Gun violence in America remains as tragically insufferable as it is irresolvable, but award-winning journalist Hazel Trice Edney gives the dilemma a fresh reality by noting that Black youths in this country suffer the most from gun violence. A few paragraphs into her story, Edney lets us know that this disparate impact on the Black community is not new.
Even so, she graphically highlights her research by focusing on victims of gun violence, none more gripping than her profile of Sierra Jenkins, a former news assistant for CNN and a reporter with the Virginian Pilot newspaper.
In March of last year, Jenkins’s editor tried to reach her to assign her to cover a shooting incident in downtown Norfolk, Va. His phone calls to her went unanswered. The editor had no idea that as he phoned her to cover a shooting incident, she herself was a victim of a proposed assignment.

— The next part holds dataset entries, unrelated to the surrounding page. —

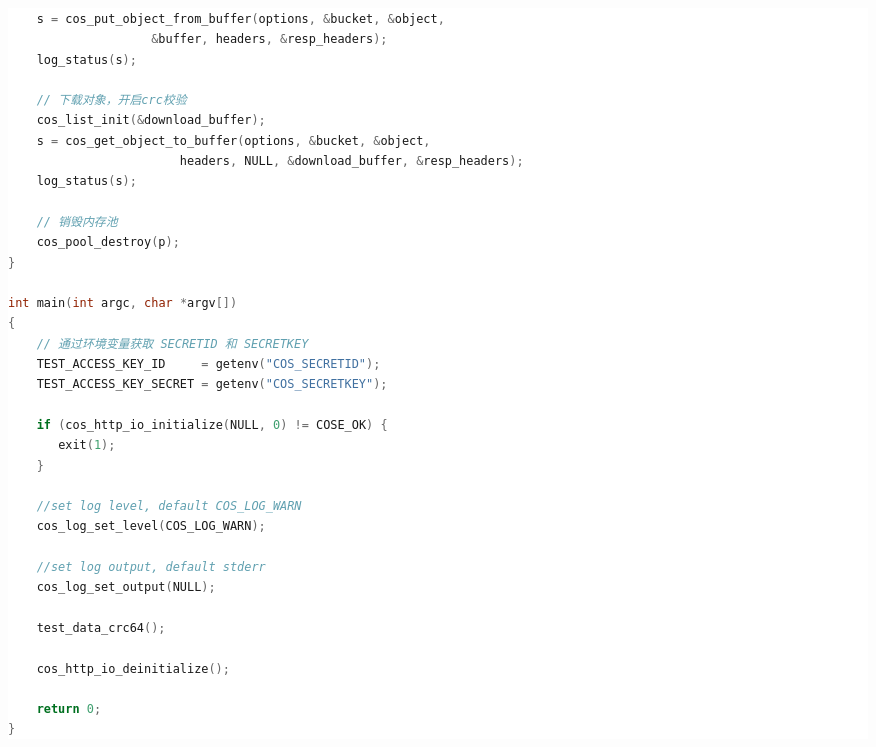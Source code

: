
 ```cpp
    s = cos_put_object_from_buffer(options, &bucket, &object, 
                    &buffer, headers, &resp_headers);
    log_status(s);

    // 下载对象，开启crc校验
    cos_list_init(&download_buffer);
    s = cos_get_object_to_buffer(options, &bucket, &object, 
                        headers, NULL, &download_buffer, &resp_headers);
    log_status(s);

    // 销毁内存池
    cos_pool_destroy(p);
}

int main(int argc, char *argv[])
{
    // 通过环境变量获取 SECRETID 和 SECRETKEY
    TEST_ACCESS_KEY_ID     = getenv("COS_SECRETID");
    TEST_ACCESS_KEY_SECRET = getenv("COS_SECRETKEY");
 
    if (cos_http_io_initialize(NULL, 0) != COSE_OK) {
       exit(1);
    }

    //set log level, default COS_LOG_WARN
    cos_log_set_level(COS_LOG_WARN);

    //set log output, default stderr
    cos_log_set_output(NULL);

    test_data_crc64();

    cos_http_io_deinitialize();

    return 0;
}
```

Edney discusses several other people killed by gun violence, and it may take these intimate treatments to further arouse the nation to just how much gun violence permeates our society.
Each death as a result of gun violence has its particular elements, but the one thing they have in common is the presence of a gun to resolve whatever conflict or problem precipitated the lethal end.
We have grappled with this problem time and time again on our pages, and there is no easy remedy or answer. At the end of her article, Edney highlights some of the measures advanced by Virginia Representative Bobby Scott, who centers his concern on assault weapons and the size of gun magazines. Background checks are also mentioned.
But too many of the shooting incidents involve small-caliber weapons, and handguns that are even easier to purchase and conceal.
Still, we need more coverage of the sort delivered by Edney, in which the victims are more than another statistic, and their lives deftly contextualized and humanized.